The development of drama was taking place before the prose story-tellers could even write, and it is surely reasonable to think that the early writers of prose placed themselves in the dramatic tradition, especially when you think of someone like Aphra Behn, who was a master playwright before she turned to writing prose.
Posted by: Simon | 05/25/2004 at 08:40 AM
I think Simon's point about deus ex machina is quite right (though surely it would have had a Greek name... do we know what word Aristotle used?). Perhaps it's sensible to think of external/coincidence plots and internal/epiphany plots as dancing around each other in time.
In contemporary fiction, I think both devices are available, sometimes even in the course of a single story (The Sweet Hereafter).
Anyway, thanks for a great post on the picaresque. I learned a thing or two.
Posted by: Amardeep Singh | 05/25/2004 at 09:39 AM
No more than I'm saying that the picaresque is inherently superior am I saying that it was somehow "first." Of course there were other approaches to storytelling, but the picaresque was the one that helped to get the novel going.

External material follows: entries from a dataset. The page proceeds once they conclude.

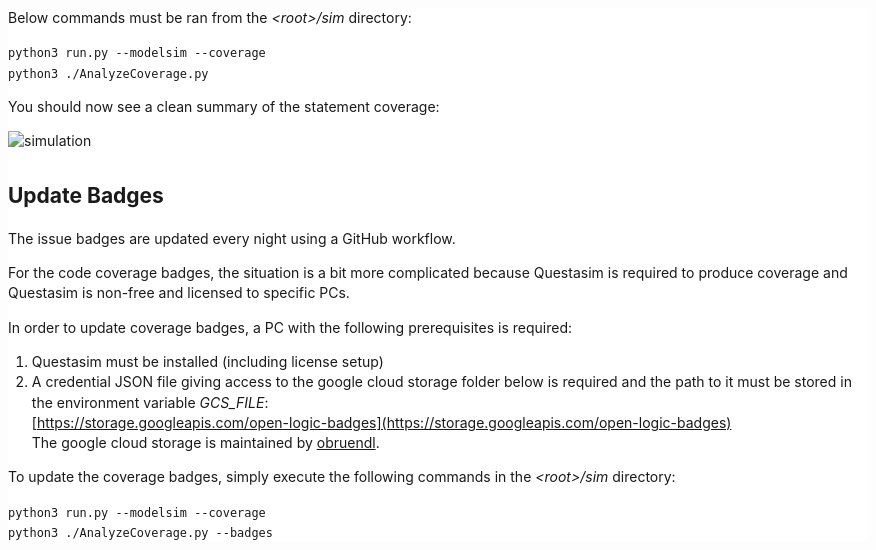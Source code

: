 Below commands must be ran from the _\<root\>/sim_ directory:

```shell
python3 run.py --modelsim --coverage
python3 ./AnalyzeCoverage.py 
```

You should now see a clean summary of the statement coverage:

![simulation](./general/Coverage.png)

## Update Badges

The issue badges are updated every night using a GitHub workflow.

For the code coverage badges, the situation is a bit more complicated because Questasim is required to produce coverage
and Questasim is non-free and licensed to specific PCs.

In order to update coverage badges, a PC with the following prerequisites is required:

1. Questasim must be installed (including license setup)
2. A credential JSON file giving access to the google cloud storage folder below is required and the path to it must be
   stored in the environment variable _GCS_FILE_:<br>
   [https://storage.googleapis.com/open-logic-badges](https://storage.googleapis.com/open-logic-badges)<br>
   The google cloud storage is maintained by [obruendl](oliver.bruendler@gmx.ch).

To update the coverage badges, simply execute the following commands in the _\<root\>/sim_ directory:

```shell
python3 run.py --modelsim --coverage
python3 ./AnalyzeCoverage.py --badges
```

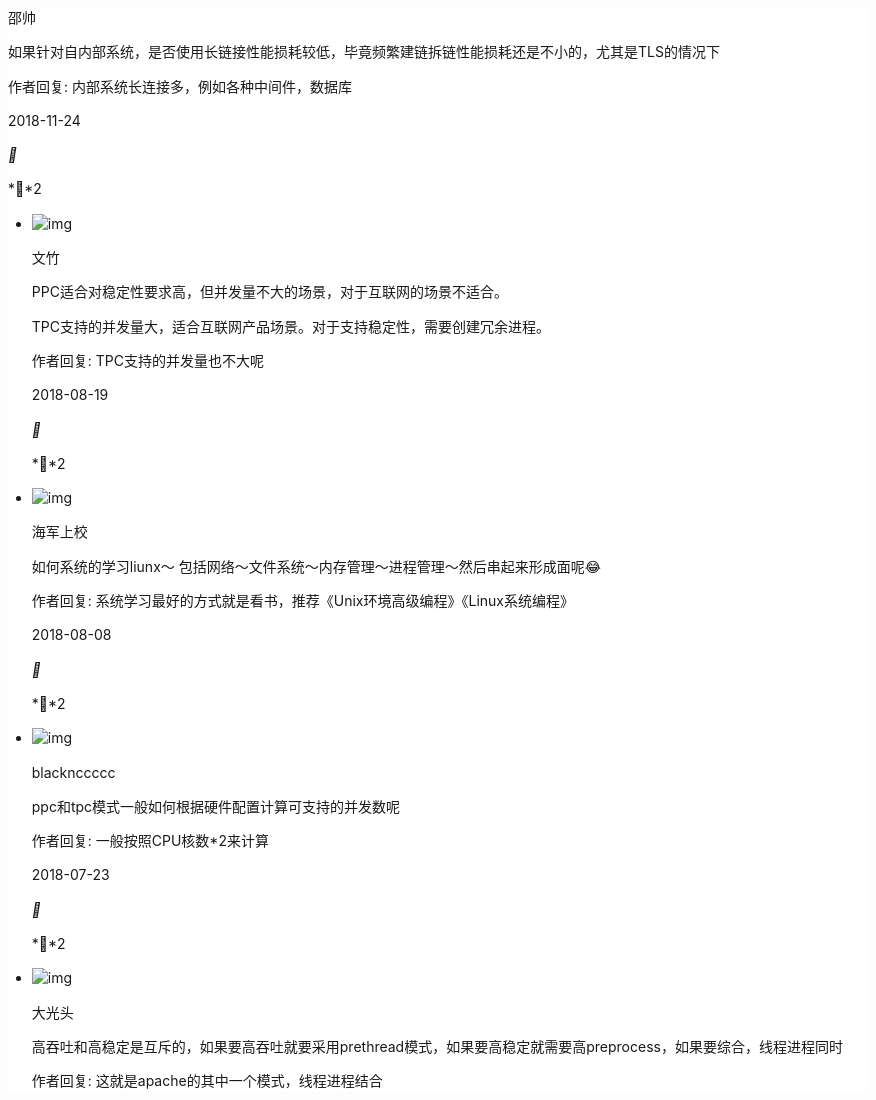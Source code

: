   邵帅

  如果针对自内部系统，是否使用长链接性能损耗较低，毕竟频繁建链拆链性能损耗还是不小的，尤其是TLS的情况下

  作者回复: 内部系统长连接多，例如各种中间件，数据库

  2018-11-24

  **

  **2

- ![img](https://static001.geekbang.org/account/avatar/00/10/d5/3f/80bf4841.jpg)

  文竹

  PPC适合对稳定性要求高，但并发量不大的场景，对于互联网的场景不适合。

  TPC支持的并发量大，适合互联网产品场景。对于支持稳定性，需要创建冗余进程。

  作者回复: TPC支持的并发量也不大呢

  2018-08-19

  **

  **2

- ![img](https://static001.geekbang.org/account/avatar/00/10/d9/a2/afbc447c.jpg)

  海军上校

  如何系统的学习liunx～ 包括网络～文件系统～内存管理～进程管理～然后串起来形成面呢😂

  作者回复: 系统学习最好的方式就是看书，推荐《Unix环境高级编程》《Linux系统编程》

  2018-08-08

  **

  **2

- ![img](https://static001.geekbang.org/account/avatar/00/11/dd/bd/9b93ea26.jpg)

  blacknccccc

  ppc和tpc模式一般如何根据硬件配置计算可支持的并发数呢

  作者回复: 一般按照CPU核数*2来计算

  2018-07-23

  **

  **2

- ![img](http://thirdwx.qlogo.cn/mmopen/vi_32/DYAIOgq83eo3DrWeV7ZwRLXrRZg4V3ic1LQYdZ3u1oicDhqPic47vMguvf5QS69roTiaJrwDr5Re3Sy2UyHDWwmsTA/132)

  大光头

  高吞吐和高稳定是互斥的，如果要高吞吐就要采用prethread模式，如果要高稳定就需要高preprocess，如果要综合，线程进程同时

  作者回复: 这就是apache的其中一个模式，线程进程结合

Posted by: Dan Green | 05/25/2004 at 10:18 AM
The greatest picaresque in 20th c. American literature is Gene Wolfe's Book of the New Sun. Simply peerless. Soldier in the Mist is also a fine picaresque by him.
This little book review is interesting in that it covers "metahistorical romance", which definitely incorporates the picaresque.
http://www.electronicbookreview.com/v3/servlet/ebr?command=view_essay&essay_id=douglasce
Posted by: Alan | 05/25/2004 at 10:34 AM
I guess then in the last century, Kerouac stands alone. I prefer coincidence. It makes for healthier art. Our audience prefers it. Iowa doesn't care about an audience. They have tenure.
Posted by: R. A. Rubin | 05/25/2004 at 12:05 PM
The author Jonathan Raban has some interesting points regarding coincidences in novels, as mentioned in this blog: "More interestingly, Raban returned to one of my favourite conceits of his: the novel-sized city...Noting how people sometimes poke fun at the ridiculous coincidences Dickens relied on when writing about mid-19thC London i.e. key protagonists accidently bumping into other key protagonists in the busy streets, thereby sprouting unlikely plotlines, Raban notes that the population of London at that time was 1.7m people. Seatlle now is 1.7m people. Raban's not totally serious point is that there may be an optimum size of city to generate the coincidences required to write a certain kind of novel"
http://www.cityofsound.com/blog/2003/08/jonathan_raban.html
Posted by: carter | 05/26/2004 at 12:00 AM
But Flaubert, James, and Joyce *do* employ outrageous coincidence. It's just that the coincidences tend to be more fine-grained and thickly spread than in "Tom Jones" or "Oliver Twist", and to be harder for the protagonists to recognize and for the plot summaries to retell. The beauties of free indirect discourse rely on characters thinking and perceiving exactly the right things in exactly the right way to support the fiction's structure: ideally, there's a coincidence per phrase! In "Ulysses", Joyce carried the technique to such self-conscious extremes that it became the major source of comedy in itself, with the overt "plot" coincidences of the story dwarfed by comparison. Beckett's "stink of artifice" merely did Joyce shorter, and it seems to me that the acclaimed mainstream post-modernists have ever since comfortably dawdled in the cleared frontier.
Posted by: Ray | 05/26/2004 at 05:44 PM
Ray: I agree with you. "Coincidence" is just another way of saying "artifice," and ultimately all fiction is artifice.
Posted by: Dan Green | 05/26/2004 at 06:03 PM
I was struck by a similarity of description in your praise of the potential of the picaresque and Coetzee's near-dismissal of Augie March. Isn't Augie a picaresque?
Posted by: arthur | 05/28/2004 at 10:26 PM
Yes, Augie March is a picaresque, but a very badly done one.